(THE DATA Opens)

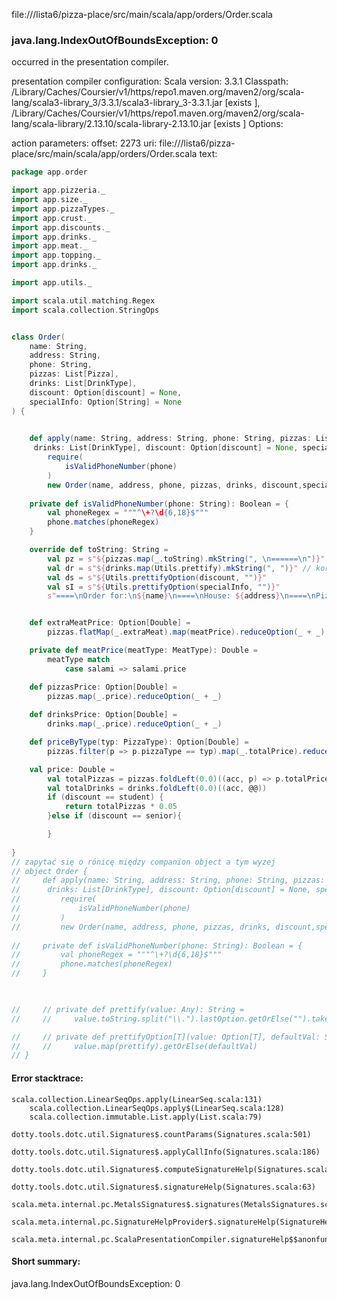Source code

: file://<WORKSPACE>/lista6/pizza-place/src/main/scala/app/orders/Order.scala
### java.lang.IndexOutOfBoundsException: 0

occurred in the presentation compiler.

presentation compiler configuration:
Scala version: 3.3.1
Classpath:
<HOME>/Library/Caches/Coursier/v1/https/repo1.maven.org/maven2/org/scala-lang/scala3-library_3/3.3.1/scala3-library_3-3.3.1.jar [exists ], <HOME>/Library/Caches/Coursier/v1/https/repo1.maven.org/maven2/org/scala-lang/scala-library/2.13.10/scala-library-2.13.10.jar [exists ]
Options:



action parameters:
offset: 2273
uri: file://<WORKSPACE>/lista6/pizza-place/src/main/scala/app/orders/Order.scala
text:
```scala
package app.order

import app.pizzeria._
import app.size._
import app.pizzaTypes._
import app.crust._
import app.discounts._
import app.drinks._
import app.meat._
import app.topping._
import app.drinks._

import app.utils._

import scala.util.matching.Regex
import scala.collection.StringOps


class Order(
    name: String,
    address: String,
    phone: String,
    pizzas: List[Pizza],
    drinks: List[DrinkType],
    discount: Option[discount] = None,
    specialInfo: Option[String] = None
) {

    
    def apply(name: String, address: String, phone: String, pizzas: List[Pizza],
     drinks: List[DrinkType], discount: Option[discount] = None, specialInfo: Option[String] = None): Order = 
        require(
            isValidPhoneNumber(phone)
        )
        new Order(name, address, phone, pizzas, drinks, discount,specialInfo)
    
    private def isValidPhoneNumber(phone: String): Boolean = {
        val phoneRegex = """^\+?\d{6,18}$"""
        phone.matches(phoneRegex)
    }

    override def toString: String = 
        val pz = s"${pizzas.map(_.toString).mkString(", \n======\n")}"
        val dr = s"${drinks.map(Utils.prettify).mkString(", ")}" // korzystamy z funkcji z Utils dla kadego elementu, na koniec przerabiamy kolekcję na String, korzystając z mkString
        val ds = s"${Utils.prettifyOption(discount, "")}"
        val sI = s"${Utils.prettifyOption(specialInfo, "")}"
        s"====\nOrder for:\n${name}\n====\nHouse: ${address}\n====\nPizzas: \n${pz}\n====\nDrinks: ${dr}\n====\nDiscount: ${ds}\n====\nSpecial Info: ${sI}"


    def extraMeatPrice: Option[Double] =
        pizzas.flatMap(_.extraMeat).map(meatPrice).reduceOption(_ + _)

    private def meatPrice(meatType: MeatType): Double =
        meatType match
            case salami => salami.price

    def pizzasPrice: Option[Double] =
        pizzas.map(_.price).reduceOption(_ + _)
    
    def drinksPrice: Option[Double] = 
        drinks.map(_.price).reduceOption(_ + _)

    def priceByType(typ: PizzaType): Option[Double] =
        pizzas.filter(p => p.pizzaType == typ).map(_.totalPrice).reduceOption(_ + _)

    val price: Double = 
        val totalPizzas = pizzas.foldLeft(0.0)((acc, p) => p.totalPrice + acc)
        val totalDrinks = drinks.foldLeft(0.0)((acc, @@))
        if (discount == student) {
            return totalPizzas * 0.05
        }else if (discount == senior){

        }
    
}
// zapytać się o rónicę między companion object a tym wyzej
// object Order {
//     def apply(name: String, address: String, phone: String, pizzas: List[Pizza],
//      drinks: List[DrinkType], discount: Option[discount] = None, specialInfo: Option[String] = None): Order = 
//         require(
//             isValidPhoneNumber(phone)
//         )
//         new Order(name, address, phone, pizzas, drinks, discount,specialInfo)
    
//     private def isValidPhoneNumber(phone: String): Boolean = {
//         val phoneRegex = """^\+?\d{6,18}$"""
//         phone.matches(phoneRegex)
//     }

    

//     // private def prettify(value: Any): String =
//     //     value.toString.split("\\.").lastOption.getOrElse("").takeWhile(_ != '$')

//     // private def prettifyOption[T](value: Option[T], defaultVal: String) =
//     //     value.map(prettify).getOrElse(defaultVal)
// }
```



#### Error stacktrace:

```
scala.collection.LinearSeqOps.apply(LinearSeq.scala:131)
	scala.collection.LinearSeqOps.apply$(LinearSeq.scala:128)
	scala.collection.immutable.List.apply(List.scala:79)
	dotty.tools.dotc.util.Signatures$.countParams(Signatures.scala:501)
	dotty.tools.dotc.util.Signatures$.applyCallInfo(Signatures.scala:186)
	dotty.tools.dotc.util.Signatures$.computeSignatureHelp(Signatures.scala:94)
	dotty.tools.dotc.util.Signatures$.signatureHelp(Signatures.scala:63)
	scala.meta.internal.pc.MetalsSignatures$.signatures(MetalsSignatures.scala:17)
	scala.meta.internal.pc.SignatureHelpProvider$.signatureHelp(SignatureHelpProvider.scala:51)
	scala.meta.internal.pc.ScalaPresentationCompiler.signatureHelp$$anonfun$1(ScalaPresentationCompiler.scala:398)
```
#### Short summary: 

java.lang.IndexOutOfBoundsException: 0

(THE DATA Closes)

• **PROBLEM**
Show the lines above that have the word "Boolean".

• **EXERCISE ANSWER**
    private def isValidPhoneNumber(phone: String): Boolean = {
//     private def isValidPhoneNumber(phone: String): Boolean = {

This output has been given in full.